What needs to be done: Nothing but a number belongs in the answer: how many lines of the records below contain the string "action".

===

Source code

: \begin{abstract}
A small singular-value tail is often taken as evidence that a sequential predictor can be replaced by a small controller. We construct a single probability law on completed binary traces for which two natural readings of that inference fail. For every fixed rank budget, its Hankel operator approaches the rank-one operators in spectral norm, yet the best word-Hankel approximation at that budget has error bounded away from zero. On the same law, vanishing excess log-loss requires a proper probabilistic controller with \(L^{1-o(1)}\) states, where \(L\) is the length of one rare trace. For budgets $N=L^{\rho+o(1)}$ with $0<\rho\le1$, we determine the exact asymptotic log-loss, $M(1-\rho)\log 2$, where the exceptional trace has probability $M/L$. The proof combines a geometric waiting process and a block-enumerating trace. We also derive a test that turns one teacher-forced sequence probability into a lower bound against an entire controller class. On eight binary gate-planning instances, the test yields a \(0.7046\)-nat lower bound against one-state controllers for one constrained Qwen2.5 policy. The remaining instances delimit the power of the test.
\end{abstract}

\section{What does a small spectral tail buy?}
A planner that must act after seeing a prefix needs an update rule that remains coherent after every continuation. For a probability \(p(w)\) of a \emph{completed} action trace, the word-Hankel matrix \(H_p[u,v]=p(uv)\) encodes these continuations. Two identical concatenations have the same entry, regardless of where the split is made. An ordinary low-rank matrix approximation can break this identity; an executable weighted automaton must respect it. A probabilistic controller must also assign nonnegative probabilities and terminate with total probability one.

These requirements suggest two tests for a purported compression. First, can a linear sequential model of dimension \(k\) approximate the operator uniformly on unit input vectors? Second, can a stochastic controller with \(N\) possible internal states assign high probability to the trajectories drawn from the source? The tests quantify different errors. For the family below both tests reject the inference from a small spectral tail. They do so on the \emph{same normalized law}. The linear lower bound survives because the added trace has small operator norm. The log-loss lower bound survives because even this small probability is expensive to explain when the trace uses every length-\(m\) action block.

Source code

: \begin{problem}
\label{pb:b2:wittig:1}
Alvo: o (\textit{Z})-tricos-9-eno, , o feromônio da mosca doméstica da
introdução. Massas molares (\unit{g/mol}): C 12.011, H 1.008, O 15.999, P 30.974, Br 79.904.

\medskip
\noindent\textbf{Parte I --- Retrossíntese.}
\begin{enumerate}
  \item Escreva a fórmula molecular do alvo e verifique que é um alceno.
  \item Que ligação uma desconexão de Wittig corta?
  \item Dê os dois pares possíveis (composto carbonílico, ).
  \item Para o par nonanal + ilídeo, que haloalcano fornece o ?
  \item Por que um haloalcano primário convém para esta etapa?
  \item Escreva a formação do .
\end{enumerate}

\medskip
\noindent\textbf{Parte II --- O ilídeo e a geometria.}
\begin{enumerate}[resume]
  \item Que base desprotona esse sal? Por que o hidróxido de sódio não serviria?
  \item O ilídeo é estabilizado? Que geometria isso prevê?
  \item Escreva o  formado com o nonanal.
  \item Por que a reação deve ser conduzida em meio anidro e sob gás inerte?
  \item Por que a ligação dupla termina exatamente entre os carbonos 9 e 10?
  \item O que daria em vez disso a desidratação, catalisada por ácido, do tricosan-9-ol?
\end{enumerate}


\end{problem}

===

Output of the task: 2